1. Setup Python requirements: `python3 -m venv .venv && source .venv/bin/activate && pip install -r requirements.txt`
2. Run this notebook


In [56]:
from dataclasses import dataclass
import re
import json


@dataclass
class DictionaryEntry:
    entry: str
    definition: str
    part_of_speech: str = None


@dataclass
class Dictionary:
    entries: list[DictionaryEntry]

    def save_as_json(self, path):
        with open(path, "w") as f:
            json.dump([entry.__dict__ for entry in self.entries], f, indent=2)

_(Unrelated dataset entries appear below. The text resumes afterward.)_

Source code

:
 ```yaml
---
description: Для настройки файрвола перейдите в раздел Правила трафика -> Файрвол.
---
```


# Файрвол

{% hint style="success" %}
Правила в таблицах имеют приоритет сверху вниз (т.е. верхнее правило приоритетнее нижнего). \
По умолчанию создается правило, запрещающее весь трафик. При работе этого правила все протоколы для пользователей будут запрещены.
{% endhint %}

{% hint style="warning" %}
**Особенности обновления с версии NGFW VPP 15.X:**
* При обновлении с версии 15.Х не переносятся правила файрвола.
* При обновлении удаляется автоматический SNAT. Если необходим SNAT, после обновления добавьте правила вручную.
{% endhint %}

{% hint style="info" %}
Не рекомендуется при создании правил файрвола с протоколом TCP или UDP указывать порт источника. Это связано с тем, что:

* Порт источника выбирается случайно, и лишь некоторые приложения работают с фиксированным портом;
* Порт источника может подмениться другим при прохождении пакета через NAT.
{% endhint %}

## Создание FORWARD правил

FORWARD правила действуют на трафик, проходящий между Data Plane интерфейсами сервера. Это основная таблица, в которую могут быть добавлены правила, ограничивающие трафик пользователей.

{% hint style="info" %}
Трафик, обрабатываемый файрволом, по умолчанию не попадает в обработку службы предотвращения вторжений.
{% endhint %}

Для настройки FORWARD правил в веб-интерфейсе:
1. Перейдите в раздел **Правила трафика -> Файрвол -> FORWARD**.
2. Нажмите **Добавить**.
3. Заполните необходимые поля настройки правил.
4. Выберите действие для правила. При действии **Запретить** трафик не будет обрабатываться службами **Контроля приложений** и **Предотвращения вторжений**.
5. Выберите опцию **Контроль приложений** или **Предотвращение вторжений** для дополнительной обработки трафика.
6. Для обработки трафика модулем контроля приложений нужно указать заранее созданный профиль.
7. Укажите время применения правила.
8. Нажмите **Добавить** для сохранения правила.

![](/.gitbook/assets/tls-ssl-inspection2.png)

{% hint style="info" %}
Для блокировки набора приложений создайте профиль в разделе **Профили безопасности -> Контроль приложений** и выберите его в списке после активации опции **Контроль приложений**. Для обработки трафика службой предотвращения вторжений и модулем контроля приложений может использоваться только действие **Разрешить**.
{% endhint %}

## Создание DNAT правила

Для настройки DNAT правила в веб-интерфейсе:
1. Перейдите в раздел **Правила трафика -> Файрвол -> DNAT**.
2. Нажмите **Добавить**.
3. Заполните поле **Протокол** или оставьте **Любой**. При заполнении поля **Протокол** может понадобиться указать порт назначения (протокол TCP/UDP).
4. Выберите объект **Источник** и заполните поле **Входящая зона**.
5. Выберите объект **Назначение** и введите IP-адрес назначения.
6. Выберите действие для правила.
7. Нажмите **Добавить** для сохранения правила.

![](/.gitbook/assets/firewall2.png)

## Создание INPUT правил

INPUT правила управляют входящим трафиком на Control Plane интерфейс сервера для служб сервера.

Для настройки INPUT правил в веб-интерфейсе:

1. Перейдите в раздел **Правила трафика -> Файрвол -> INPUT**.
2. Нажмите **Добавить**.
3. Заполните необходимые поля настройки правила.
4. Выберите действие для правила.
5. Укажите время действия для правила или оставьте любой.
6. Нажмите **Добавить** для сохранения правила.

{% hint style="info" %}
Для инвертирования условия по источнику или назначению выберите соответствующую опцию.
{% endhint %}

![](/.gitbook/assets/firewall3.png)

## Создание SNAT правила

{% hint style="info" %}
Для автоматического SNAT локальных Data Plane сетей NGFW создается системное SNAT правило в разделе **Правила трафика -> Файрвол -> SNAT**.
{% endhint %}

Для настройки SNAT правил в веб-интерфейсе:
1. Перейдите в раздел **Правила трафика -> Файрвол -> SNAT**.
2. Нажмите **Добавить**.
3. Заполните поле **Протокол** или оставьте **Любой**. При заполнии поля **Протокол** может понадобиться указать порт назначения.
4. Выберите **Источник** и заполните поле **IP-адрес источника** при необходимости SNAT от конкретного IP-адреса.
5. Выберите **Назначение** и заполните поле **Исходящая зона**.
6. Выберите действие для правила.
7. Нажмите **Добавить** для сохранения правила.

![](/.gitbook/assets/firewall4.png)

    def load_from_json(self, path):
        with open(path, "r") as f:
            entries = json.load(f)
            self.entries = [DictionaryEntry(**entry) for entry in entries]


def parse_key(key: str):
    keys = [k.strip() for k in key.split(", ")]
    return keys


def parse_value(value: str):
    """Parse a raw value into a list of definitions, each with a part of speech."""
    value = value.replace("\n", " ")
    # split to get multiple definitions
    values = re.split(r";|,", value)
    for value in values:
        # extract part of speech from the value, if present: max 3 letters, ends with a '.', e.g. "adj." or "n."
        value = value.strip(". ")
        match = re.match(r"([a-z]{1,3}\.)(.+)$", value)
        if match:
            part_of_speech = match.group(1).strip()
            value = match.group(2).strip()
            yield {"part_of_speech": part_of_speech, "value": value}
        else:
            yield {"part_of_speech": None, "value": value}


assert list(parse_value("n. person")) == [{"part_of_speech": "n.", "value": "person"}]
assert list(parse_value("n. (artificial) light.")) == [
    {"part_of_speech": "n.", "value": "(artificial) light"}
]
assert list(parse_value("adj. short; shallow.")) == [
    {"part_of_speech": "adj.", "value": "short"},
    {"part_of_speech": None, "value": "shallow"},
]

In [71]:
from docx import Document


def extract_raw_data_from_docx(docx_path) -> dict:
    doc = Document(docx_path)
    data = {}
    current_key = None

    for paragraph in doc.paragraphs:
        for run in paragraph.runs:
            if run.bold:
                if current_key:
                    # Finalize the previous entry
                    data[current_key] = data.get(current_key, "").strip()
                current_key = run.text
                data[current_key] = ""
            else:
                if current_key:
                    data[current_key] += run.text

    # Finalizing the last entry
    if current_key:
        data[current_key] = data.get(current_key, "").strip()

    return data


def get_dictionary_from_raw_data(raw_data: dict) -> Dictionary:
    dictionary = Dictionary([])

    for key, value in raw_data.items():
        keys = parse_key(key)
        values = list(parse_value(value))
        # create a new entry for each key/value combination
        for key in keys:
            for value in values:
                part_of_speech = value["part_of_speech"]
                value = value["value"]
                if key and value:
                    dictionary.entries.append(
                        DictionaryEntry(
                            entry=key, definition=value, part_of_speech=part_of_speech
                        )
                    )
    return dictionary


def get_dictionary(path):
    raw_data = extract_raw_data_from_docx(file_path)
    dictionary = get_dictionary_from_raw_data(raw_data)
    return dictionary

In [72]:
file_path = "/Users/raphaelmerx/Downloads/Mambai/Mambai to English dict.docx"
mgm_eng_dictionary = get_dictionary(file_path)
mgm_eng_dictionary.save_as_json("mgm_eng.json")

In [73]:
file_path = "/Users/raphaelmerx/Downloads/Mambai/English to Mambai dict.docx"
eng_mgm_dictionary = get_dictionary(file_path)
eng_mgm_dictionary.save_as_json("eng_mgm.json")

import random

random.sample(eng_mgm_dictionary.entries, 10)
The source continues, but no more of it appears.